The first family members recorded in France were his great-great-grandparents, René Boban, a master cloth maker specializing in serge, and his wife, Marie Houdu, who lived in Sablé-sur-Sarthe, between Le Mans and Angers. For several generations the family continued to live in and around Angers, moving back and forth to Paris as their economic circumstances dictated.
Eugène’s grandfather, André Michel Boban Duvergé, was a tailor, like his father and grandfather before him. He married three times. His first wife was Marie Renée Hémon, a seamstress. She died in 1805, leaving him to raise their infant son, also named André.
Two years later, at the age of twenty-nine, André Michel married Marguerite Victoire Licoys, the 21-year-old daughter of a day laborer, who was also a seamstress. She died in 1810, leaving him with a two-year-old son named René Victor Boban dit [called] Duvergé, born in Angers on 4 May 1808. He was Eugène Boban’s father.
In 1815 André Michel, now thirty-seven and a widower for a second time, married Henriette Chardon. Her parents were listed as property owners in the marriage document, so, presumably, she came from a prosperous family. Within the next ten years André Michel and Henriette had three daughters: Françoise Henriette, called Fanny, born in 1816 in Angers; Henriette, born in 1823 in Paris; and Victorine, born in 1825, also in Paris. Eugène Boban’s aunts Fanny and Henriette would play a significant role throughout his life.
As the birth location of two of his daughters’ attests, André Michel and his third wife went to Paris in the early 1820s in search of business opportunities. The family lived at 35, rue des Boucheries in Saint Germain, quite close to the church of Saint-Germain-des-Prés on the left bank. The abbey and cloisters of this church had been one of the wealthiest in France, but during the French Revolution they were nearly destroyed by an explosion and fire. In the nineteenth century the area around the surviving church became somewhat less fashionable than it had been in the eighteenth century.1
For reasons of his own, Eugène’s father, René Victor, used only the surname Boban, unlike other immediate family members, and was the first to pursue a profession outside the textile trades. He followed his father to Paris and became a gainier—a craftsman who produced chests, boxes, jewel boxes, scabbards, and other leather-covered luxury items. Gainiers often dyed the hides they used and occasionally gilded and embossed them with specialized tools. Their products were intended for the wealthier classes. In March 1830, when he was twenty-one, René Victor married Laurence Michelle Simon, a laundress who was nineteen. The couple lived in Paris at 3, rue Cardinale, a block away from André Michel’s house, near the church of Saint-Germain-des-Prés.
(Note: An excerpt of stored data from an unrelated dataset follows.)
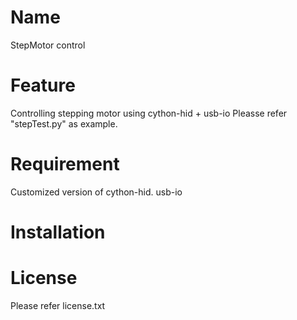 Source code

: # Name
StepMotor control

# Feature
Controlling stepping motor using cython-hid + usb-io
Pleasse refer "stepTest.py" as example.

# Requirement
Customized version of cython-hid.
usb-io

# Installation

# License
Please refer license.txt

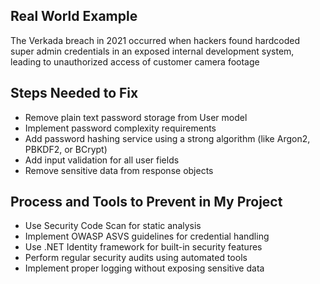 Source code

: ## Real World Example

The Verkada breach in 2021 occurred when hackers found hardcoded super admin credentials in an exposed internal development system, leading to unauthorized access of customer camera footage

## Steps Needed to Fix

- Remove plain text password storage from User model
- Implement password complexity requirements
- Add password hashing service using a strong algorithm (like Argon2, PBKDF2, or BCrypt)
- Add input validation for all user fields
- Remove sensitive data from response objects

## Process and Tools to Prevent in My Project

- Use Security Code Scan for static analysis
- Implement OWASP ASVS guidelines for credential handling
- Use .NET Identity framework for built-in security features
- Perform regular security audits using automated tools
- Implement proper logging without exposing sensitive data
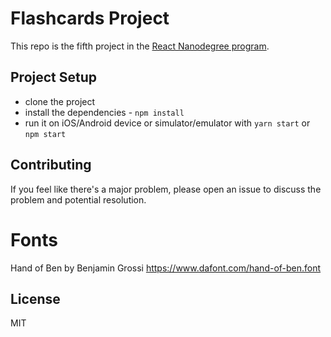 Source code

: # Flashcards Project

This repo is the fifth project in the [React Nanodegree program](https://www.udacity.com/course/react-nanodegree--nd019).

## Project Setup

* clone the project
* install the dependencies - `npm install`
* run it on iOS/Android device or simulator/emulator with `yarn start` or `npm start`

## Contributing

If you feel like there's a major problem, please open an issue to discuss the problem and potential resolution.

# Fonts
Hand of Ben by Benjamin Grossi
https://www.dafont.com/hand-of-ben.font

## License

MIT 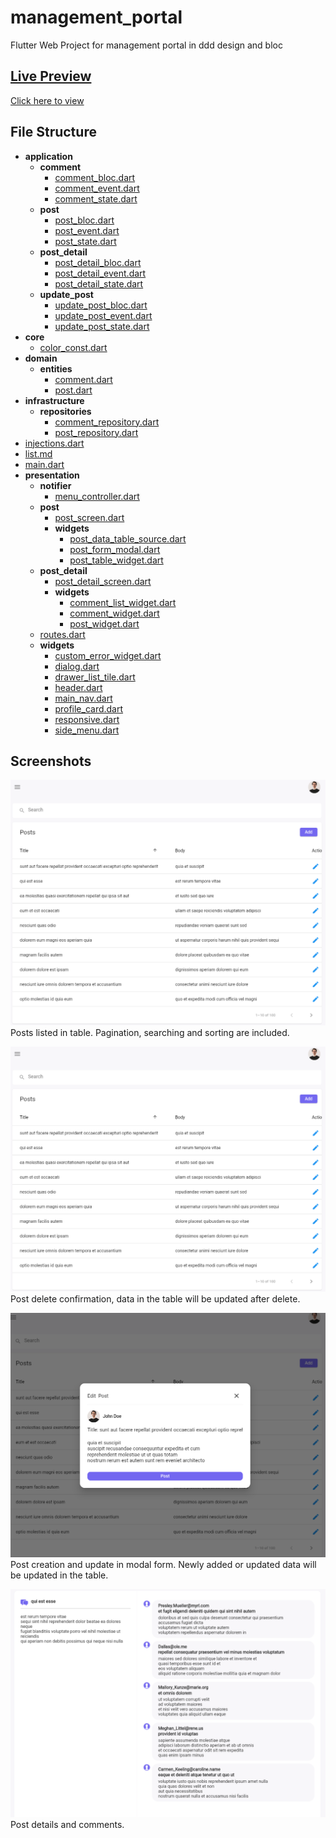 # management_portal

Flutter Web Project for management portal in ddd design and bloc

## [Live Preview](https://muzalee.github.io/post_portal/)
[Click here to view](https://muzalee.github.io/post_portal/)

## File Structure

- __application__
    - __comment__
        - [comment\_bloc.dart](application/comment/comment_bloc.dart)
        - [comment\_event.dart](application/comment/comment_event.dart)
        - [comment\_state.dart](application/comment/comment_state.dart)
    - __post__
        - [post\_bloc.dart](application/post/post_bloc.dart)
        - [post\_event.dart](application/post/post_event.dart)
        - [post\_state.dart](application/post/post_state.dart)
    - __post\_detail__
        - [post\_detail\_bloc.dart](application/post_detail/post_detail_bloc.dart)
        - [post\_detail\_event.dart](application/post_detail/post_detail_event.dart)
        - [post\_detail\_state.dart](application/post_detail/post_detail_state.dart)
    - __update\_post__
        - [update\_post\_bloc.dart](application/update_post/update_post_bloc.dart)
        - [update\_post\_event.dart](application/update_post/update_post_event.dart)
        - [update\_post\_state.dart](application/update_post/update_post_state.dart)
- __core__
    - [color\_const.dart](core/color_const.dart)
- __domain__
    - __entities__
        - [comment.dart](domain/entities/comment.dart)
        - [post.dart](domain/entities/post.dart)
- __infrastructure__
    - __repositories__
        - [comment\_repository.dart](infrastructure/repositories/comment_repository.dart)
        - [post\_repository.dart](infrastructure/repositories/post_repository.dart)
- [injections.dart](injections.dart)
- [list.md](list.md)
- [main.dart](main.dart)
- __presentation__
    - __notifier__
        - [menu\_controller.dart](presentation/notifier/menu_controller.dart)
    - __post__
        - [post\_screen.dart](presentation/post/post_screen.dart)
        - __widgets__
            - [post\_data\_table\_source.dart](presentation/post/widgets/post_data_table_source.dart)
            - [post\_form\_modal.dart](presentation/post/widgets/post_form_modal.dart)
            - [post\_table\_widget.dart](presentation/post/widgets/post_table_widget.dart)
    - __post\_detail__
        - [post\_detail\_screen.dart](presentation/post_detail/post_detail_screen.dart)
        - __widgets__
            - [comment\_list\_widget.dart](presentation/post_detail/widgets/comment_list_widget.dart)
            - [comment\_widget.dart](presentation/post_detail/widgets/comment_widget.dart)
            - [post\_widget.dart](presentation/post_detail/widgets/post_widget.dart)
    - [routes.dart](presentation/routes.dart)
    - __widgets__
        - [custom\_error\_widget.dart](presentation/widgets/custom_error_widget.dart)
        - [dialog.dart](presentation/widgets/dialog.dart)
        - [drawer\_list\_tile.dart](presentation/widgets/drawer_list_tile.dart)
        - [header.dart](presentation/widgets/header.dart)
        - [main\_nav.dart](presentation/widgets/main_nav.dart)
        - [profile\_card.dart](presentation/widgets/profile_card.dart)
        - [responsive.dart](presentation/widgets/responsive.dart)
        - [side\_menu.dart](presentation/widgets/side_menu.dart)


## Screenshots

![Post List](https://github.com/muzalee/management_portal/blob/master/screenshots/posts.png)
Posts listed in table. Pagination, searching and sorting are included.

![Delete Post](https://github.com/muzalee/management_portal/blob/master/screenshots/posts.png)
Post delete confirmation, data in the table will be updated after delete.

![Form](https://github.com/muzalee/management_portal/blob/master/screenshots/edit_create.png)
Post creation and update in modal form. Newly added or updated data will be updated in the table.

![Detail and Comment](https://github.com/muzalee/management_portal/blob/master/screenshots/detail.png)
Post details and comments.
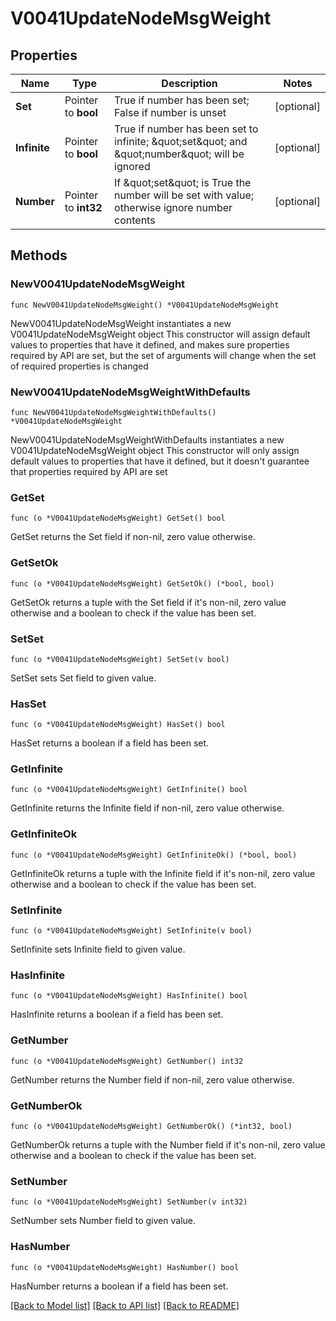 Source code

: # V0041UpdateNodeMsgWeight

## Properties

Name | Type | Description | Notes
------------ | ------------- | ------------- | -------------
**Set** | Pointer to **bool** | True if number has been set; False if number is unset | [optional] 
**Infinite** | Pointer to **bool** | True if number has been set to infinite; \&quot;set\&quot; and \&quot;number\&quot; will be ignored | [optional] 
**Number** | Pointer to **int32** | If \&quot;set\&quot; is True the number will be set with value; otherwise ignore number contents | [optional] 

## Methods

### NewV0041UpdateNodeMsgWeight

`func NewV0041UpdateNodeMsgWeight() *V0041UpdateNodeMsgWeight`

NewV0041UpdateNodeMsgWeight instantiates a new V0041UpdateNodeMsgWeight object
This constructor will assign default values to properties that have it defined,
and makes sure properties required by API are set, but the set of arguments
will change when the set of required properties is changed

### NewV0041UpdateNodeMsgWeightWithDefaults

`func NewV0041UpdateNodeMsgWeightWithDefaults() *V0041UpdateNodeMsgWeight`

NewV0041UpdateNodeMsgWeightWithDefaults instantiates a new V0041UpdateNodeMsgWeight object
This constructor will only assign default values to properties that have it defined,
but it doesn't guarantee that properties required by API are set

### GetSet

`func (o *V0041UpdateNodeMsgWeight) GetSet() bool`

GetSet returns the Set field if non-nil, zero value otherwise.

### GetSetOk

`func (o *V0041UpdateNodeMsgWeight) GetSetOk() (*bool, bool)`

GetSetOk returns a tuple with the Set field if it's non-nil, zero value otherwise
and a boolean to check if the value has been set.

### SetSet

`func (o *V0041UpdateNodeMsgWeight) SetSet(v bool)`

SetSet sets Set field to given value.

### HasSet

`func (o *V0041UpdateNodeMsgWeight) HasSet() bool`

HasSet returns a boolean if a field has been set.

### GetInfinite

`func (o *V0041UpdateNodeMsgWeight) GetInfinite() bool`

GetInfinite returns the Infinite field if non-nil, zero value otherwise.

### GetInfiniteOk

`func (o *V0041UpdateNodeMsgWeight) GetInfiniteOk() (*bool, bool)`

GetInfiniteOk returns a tuple with the Infinite field if it's non-nil, zero value otherwise
and a boolean to check if the value has been set.

### SetInfinite

`func (o *V0041UpdateNodeMsgWeight) SetInfinite(v bool)`

SetInfinite sets Infinite field to given value.

### HasInfinite

`func (o *V0041UpdateNodeMsgWeight) HasInfinite() bool`

HasInfinite returns a boolean if a field has been set.

### GetNumber

`func (o *V0041UpdateNodeMsgWeight) GetNumber() int32`

GetNumber returns the Number field if non-nil, zero value otherwise.

### GetNumberOk

`func (o *V0041UpdateNodeMsgWeight) GetNumberOk() (*int32, bool)`

GetNumberOk returns a tuple with the Number field if it's non-nil, zero value otherwise
and a boolean to check if the value has been set.

### SetNumber

`func (o *V0041UpdateNodeMsgWeight) SetNumber(v int32)`

SetNumber sets Number field to given value.

### HasNumber

`func (o *V0041UpdateNodeMsgWeight) HasNumber() bool`

HasNumber returns a boolean if a field has been set.


[[Back to Model list]](../README.md#documentation-for-models) [[Back to API list]](../README.md#documentation-for-api-endpoints) [[Back to README]](../README.md)


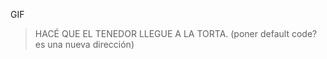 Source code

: <gs-toolbox toolbox-url="https://gobstones.runners.mumuki.io/assets/minimal-kindergarten-toolbox.xml"></gs-toolbox>

<gs-attire attire-url="https://raw.githubusercontent.com/MumukiProject/mumuki-guia-gobstones-primeros-programas-kinder/master/assets/attires/config_1603207087998.json"></gs-attire>

GIF

> HACÉ QUE EL TENEDOR LLEGUE A LA TORTA. (poner default code? es una nueva dirección) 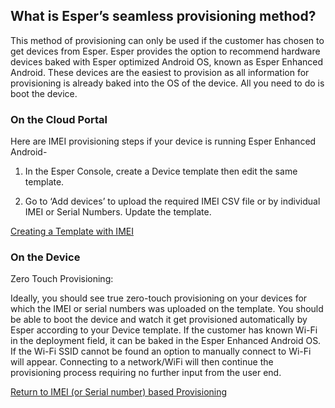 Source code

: ## What is Esper’s seamless provisioning method?

This method of provisioning can only be used if the customer has chosen to get devices from Esper. Esper provides the option to recommend hardware devices baked with Esper optimized Android OS, known as Esper Enhanced Android. These devices are the easiest to provision as all information for provisioning is already baked into the OS of the device. All you need to do is boot the device.

### On the Cloud Portal

Here are IMEI provisioning steps if your device is running Esper Enhanced Android-

1.  In the Esper Console, create a Device template then edit the same template.
    
2.  Go to ‘Add devices’ to upload the required IMEI CSV file or by individual IMEI or Serial Numbers. Update the template.
    

[Creating a Template with IMEI](./imei-provisioning.md)

### On the Device

Zero Touch Provisioning:

Ideally, you should see true zero-touch provisioning on your devices for which the IMEI or serial numbers was uploaded on the template. You should be able to boot the device and watch it get provisioned automatically by Esper according to your Device template. If the customer has known Wi-Fi in the deployment field, it can be baked in the Esper Enhanced Android OS. If the Wi-Fi SSID cannot be found an option to manually connect to Wi-Fi will appear. Connecting to a network/WiFi will then continue the provisioning process requiring no further input from the user end.

[Return to IMEI (or Serial number) based Provisioning](../provisioning-template/upload-imei.md) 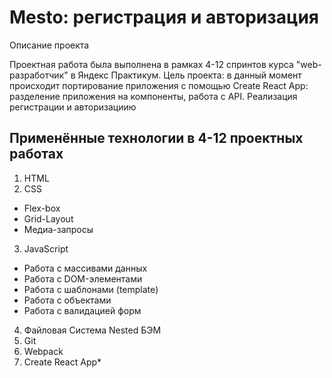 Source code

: # Mesto: регистрация и авторизация

Описание проекта

Проектная работа была выполнена в рамках 4-12 спринтов курса "web-разработчик" в Яндекс Практикум. Цель проекта: в данный момент происходит портирование приложения с помощью Create React App: разделение приложения на компоненты, работа с API. Реализация регистрации и авторизациию

**Применённые технологии в 4-12 проектных работах**
------
1. HTML
2. CSS
  * Flex-box
  * Grid-Layout
  * Медиа-запросы
3. JavaScript
  * Работа с массивами данных
  * Работа с DOM-элементами
  * Работа с шаблонами (template)
  * Работа с объектами
  * Работа с валидацией форм
4. Файловая Система Nested БЭМ
5. Git
6. Webpack
7. Create React App*
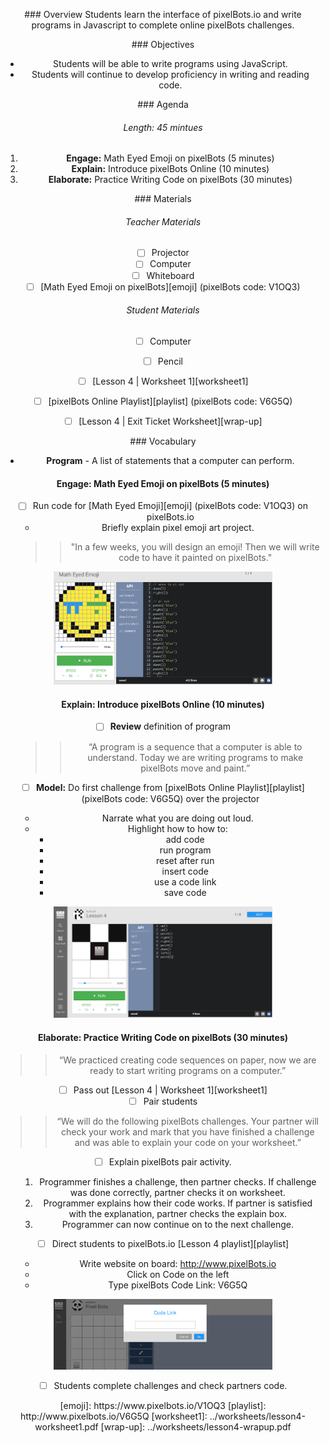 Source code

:<header title='pixelBots Online' subtitle='Lesson 4' bgColor='#FFA5AB'/>

<notable>

<iconp src='/icons/activity.png'>### Overview</iconp>
Students learn the interface of pixelBots.io and write programs in Javascript to complete online pixelBots challenges.

<iconp src='/icons/objectives.png'>### Objectives</iconp>
- Students will be able to write programs using JavaScript.
- Students will continue to develop proficiency in writing and reading code.

<iconp src='/icons/agenda.png'>### Agenda</iconp>
###### Length: 45 mintues

1. **Engage:** Math Eyed Emoji on pixelBots (5 minutes)
1. **Explain:** Introduce pixelBots Online (10 minutes)
1. **Elaborate:** Practice Writing Code on pixelBots (30 minutes)



<note>

<iconp src='/icons/materials.png'>### Materials</iconp>
###### Teacher Materials
- [ ] Projector
- [ ] Computer
- [ ] Whiteboard
- [ ] [Math Eyed Emoji on pixelBots][emoji] (pixelBots code: V1OQ3)

###### Student Materials
- [ ] Computer
- [ ] Pencil
- [ ] [Lesson 4 | Worksheet 1][worksheet1]
- [ ] [pixelBots Online Playlist][playlist] (pixelBots code: V6G5Q)
- [ ] [Lesson 4 | Exit Ticket Worksheet][wrap-up]


<iconp src='/icons/vocab.png'>### Vocabulary</iconp>
- **Program** - A list of statements that a computer can perform.
</note>

<pagebreak/>

#### Engage: Math Eyed Emoji on pixelBots (5 minutes)
- [ ] Run code for [Math Eyed Emoji][emoji] (pixelBots code: V1OQ3) on pixelBots.io
  - Briefly explain pixel emoji art project.
  >> "In a few weeks, you will design an emoji! Then we will write code to have it painted on pixelBots."

<note><img src="./images/engageL4.png" width="350"> </img></note>

#### Explain: Introduce pixelBots Online (10 minutes)

- [ ] **Review** definition of program
  >> “A program is a sequence that a computer is able to understand. Today we are writing programs to make pixelBots move and paint.”

- [ ] **Model:** Do first challenge from [pixelBots Online Playlist][playlist] (pixelBots code: V6G5Q) over the projector
  - Narrate what you are doing out loud.
  - Highlight how to how to:
    - add code
    - run program
    - reset after run
    - insert code
    - use a code link
    - save code
<note>
<img src="./images/explainL4.png" width="350"> </img>
</note>
<pagebreak/>

#### Elaborate: Practice Writing Code on pixelBots (30 minutes)
>>“We practiced creating code sequences on paper, now we are ready to start writing programs on a computer.”

- [ ] Pass out [Lesson 4 | Worksheet 1][worksheet1]
- [ ] Pair students

>>“We will do the following pixelBots challenges. Your partner will check your work and mark that you have finished a challenge and was able to explain your code on your worksheet.”

- [ ] Explain pixelBots pair activity.
  1. Programmer finishes a challenge, then partner checks. If challenge was done correctly, partner checks it on worksheet.
  1. Programmer explains how their code works. If partner is satisfied with the explanation, partner checks the explain box.
  1. Programmer can now continue on to the next challenge.

- [ ] Direct students to pixelBots.io [Lesson 4 playlist][playlist]
    - Write website on board: http://www.pixelBots.io
    - Click on Code on the left
    - Type pixelBots Code Link: V6G5Q

<note>
<img src="./images/elaborateL4.png" width="350"> </img>
</note>

- [ ] Students complete challenges and check partners code.



</notable>
[emoji]: https://www.pixelbots.io/V1OQ3
[playlist]: http://www.pixelbots.io/V6G5Q
[worksheet1]: ../worksheets/lesson4-worksheet1.pdf
[wrap-up]: ../worksheets/lesson4-wrapup.pdf
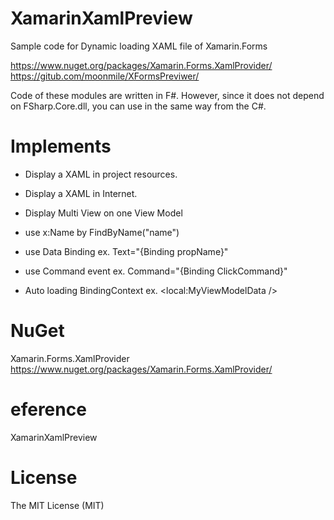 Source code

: XamarinXamlPreview
===============
Sample code for Dynamic loading XAML file of Xamarin.Forms

https://www.nuget.org/packages/Xamarin.Forms.XamlProvider/
https://gitub.com/moonmile/XFormsPreviwer/

Code of these modules are written in F#. 
However, since it does not depend on FSharp.Core.dll, you can use in the same way from the C#.


# Implements 

- Display a XAML in project resources.
- Display a XAML in Internet.
- Display Multi View on one View Model

- use x:Name by FindByName<T>("name")
- use Data Binding ex. Text="{Binding propName}"
- use Command event ex. Command="{Binding ClickCommand}"
- Auto loading BindingContext ex. <local:MyViewModelData />

# NuGet

Xamarin.Forms.XamlProvider
https://www.nuget.org/packages/Xamarin.Forms.XamlProvider/

# eference 

XamarinXamlPreview

# License

The MIT License (MIT)

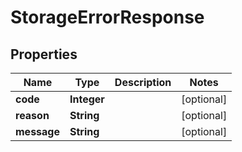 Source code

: 
# StorageErrorResponse

## Properties
Name | Type | Description | Notes
------------ | ------------- | ------------- | -------------
**code** | **Integer** |  |  [optional]
**reason** | **String** |  |  [optional]
**message** | **String** |  |  [optional]



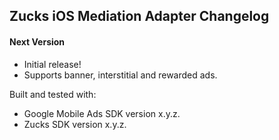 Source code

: ## Zucks iOS Mediation Adapter Changelog

#### Next Version
- Initial release!
- Supports banner, interstitial and rewarded ads.

Built and tested with:
- Google Mobile Ads SDK version x.y.z.
- Zucks SDK version x.y.z.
René Victor and Laurence Michelle Boban eventually had five children. The eldest, Rose Louise, was born in 1831; Eugène André in 1834; and Marie Françoise in 1836. These three were born at rue Cardinale. Julie Félicité, the fourth child, was born around the corner at 1, rue Childebert, in 1838. The youngest, Charlotte Heloise, was born in 1841 in Montrouge, a working-class suburb of Paris, later the 14th arrondissement.
René Victor and his family seem to have fallen squarely into the stratum of French society known as the petit bourgeoisie, a broad denomination that, as historian Gordon Wright notes, “included the mass of little independents of city, town, and village—small enterprisers, shopkeepers, artisans, clerks, schoolmasters, petit employees of the state.” As though speaking about this family directly, he adds, “Some of them inherited an old family tradition of shop keeping or craftsmanship” (Wright 1987: 166).
The Bobans lived in rented flats mostly in the Saint-Germain-des-Prés district, until the early 1880s. That their standard of living was relatively modest is indicated by the address of one of the buildings in which they resided, 22, rue des Grands Augustins, constructed in the 1670s.2 The apartment shared by the seven members of the family consisted of two small rooms with a fireplace and a small kitchen alcove. Several other artisans were living and perhaps working at the same address. The other tenants may have been involved in the gainier trade as well, since they are listed as upholsterers, staplers, and leather guilders.3 It seems as though the family was struggling to get by, as were many Parisian artisans and tradespeople of the day.
The history of the Boban Duvergé family in Angers and Paris is illustrative of the economic and social developments of the nineteenth century in France. Following the debacle of the Napoleonic Era, the country was slow to industrialize, falling well behind European rivals such as Germany and England. However, textile production was one area that did experience industrial growth of sorts, although the majority of textile manufacturers were small businesses. According to the economist Armand Audiganne, in 1847 only 318 workshops in the department of the Seine, which included Paris, used mechanical power or employed more than twenty workers. Of the 29,216 clothing and shoe producers in Paris in 1847–48, 18,930 (65 percent) consisted of a proprietor and a single worker or a proprietor working alone (Price 1972: 6–7).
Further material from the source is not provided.